-- Opening Marker --

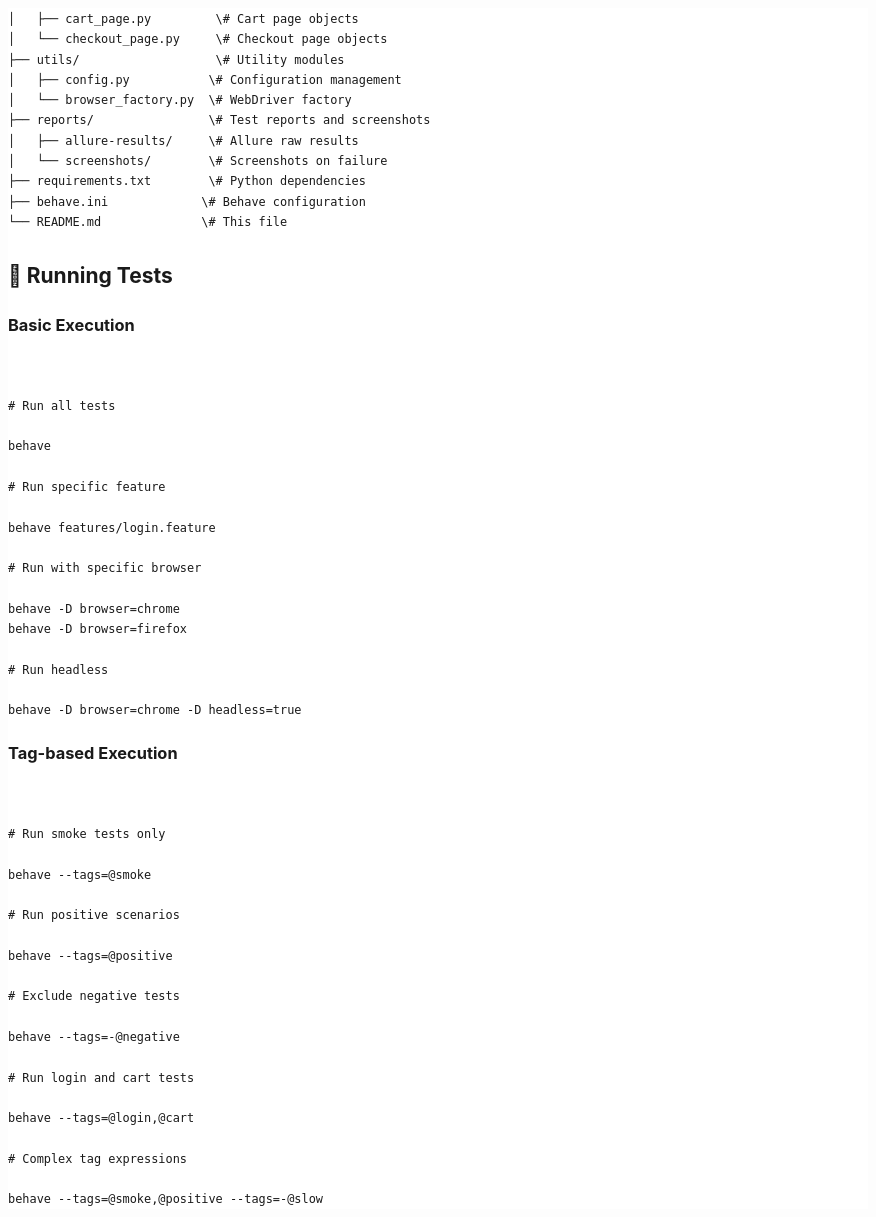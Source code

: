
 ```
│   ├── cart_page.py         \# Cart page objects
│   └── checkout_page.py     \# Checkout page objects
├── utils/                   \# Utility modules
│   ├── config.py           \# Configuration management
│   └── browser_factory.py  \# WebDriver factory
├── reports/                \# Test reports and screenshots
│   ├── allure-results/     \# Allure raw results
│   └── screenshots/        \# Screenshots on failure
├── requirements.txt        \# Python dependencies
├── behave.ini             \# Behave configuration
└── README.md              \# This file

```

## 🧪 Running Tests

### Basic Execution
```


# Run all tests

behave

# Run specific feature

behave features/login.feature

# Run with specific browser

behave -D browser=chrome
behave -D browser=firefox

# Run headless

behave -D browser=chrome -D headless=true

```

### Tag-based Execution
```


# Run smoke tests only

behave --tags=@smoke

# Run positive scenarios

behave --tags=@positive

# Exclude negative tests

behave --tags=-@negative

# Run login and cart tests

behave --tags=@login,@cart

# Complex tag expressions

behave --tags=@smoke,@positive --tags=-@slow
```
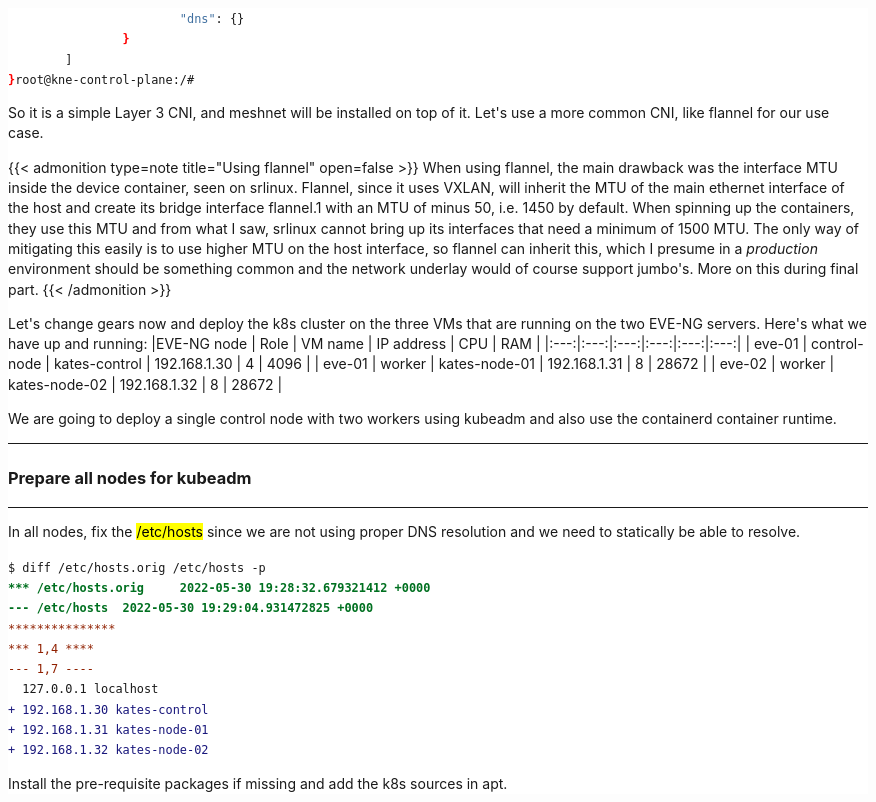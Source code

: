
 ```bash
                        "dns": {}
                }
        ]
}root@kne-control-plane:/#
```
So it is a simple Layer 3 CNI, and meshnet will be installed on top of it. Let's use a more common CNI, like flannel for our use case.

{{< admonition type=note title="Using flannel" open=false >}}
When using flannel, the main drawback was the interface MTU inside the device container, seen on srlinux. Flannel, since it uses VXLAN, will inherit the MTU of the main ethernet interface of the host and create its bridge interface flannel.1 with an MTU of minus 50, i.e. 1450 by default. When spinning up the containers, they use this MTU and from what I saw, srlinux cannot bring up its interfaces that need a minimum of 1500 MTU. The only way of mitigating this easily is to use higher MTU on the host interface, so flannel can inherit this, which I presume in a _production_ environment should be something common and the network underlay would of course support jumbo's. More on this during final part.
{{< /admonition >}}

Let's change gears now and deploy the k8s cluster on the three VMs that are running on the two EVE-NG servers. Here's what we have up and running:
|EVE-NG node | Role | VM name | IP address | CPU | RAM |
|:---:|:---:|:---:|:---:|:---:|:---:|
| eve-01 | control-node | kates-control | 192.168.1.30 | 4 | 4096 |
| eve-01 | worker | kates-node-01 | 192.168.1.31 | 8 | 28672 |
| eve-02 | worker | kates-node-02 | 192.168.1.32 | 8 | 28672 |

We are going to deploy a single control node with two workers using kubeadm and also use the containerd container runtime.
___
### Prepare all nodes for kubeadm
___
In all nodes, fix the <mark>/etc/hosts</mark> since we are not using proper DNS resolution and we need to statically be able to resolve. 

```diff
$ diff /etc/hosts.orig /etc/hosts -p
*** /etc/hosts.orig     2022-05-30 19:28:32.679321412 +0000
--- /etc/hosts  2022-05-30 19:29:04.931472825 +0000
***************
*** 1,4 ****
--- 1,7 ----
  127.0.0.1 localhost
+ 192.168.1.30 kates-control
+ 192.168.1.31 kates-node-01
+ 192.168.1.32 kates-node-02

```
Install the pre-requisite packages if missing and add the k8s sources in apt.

-- Closing Marker --

YOUR INSTRUCTIONS: Copy all lines of the records in which the string "orig" can be found.

THE ANSWER:
$ diff /etc/hosts.orig /etc/hosts -p
*** /etc/hosts.orig     2022-05-30 19:28:32.679321412 +0000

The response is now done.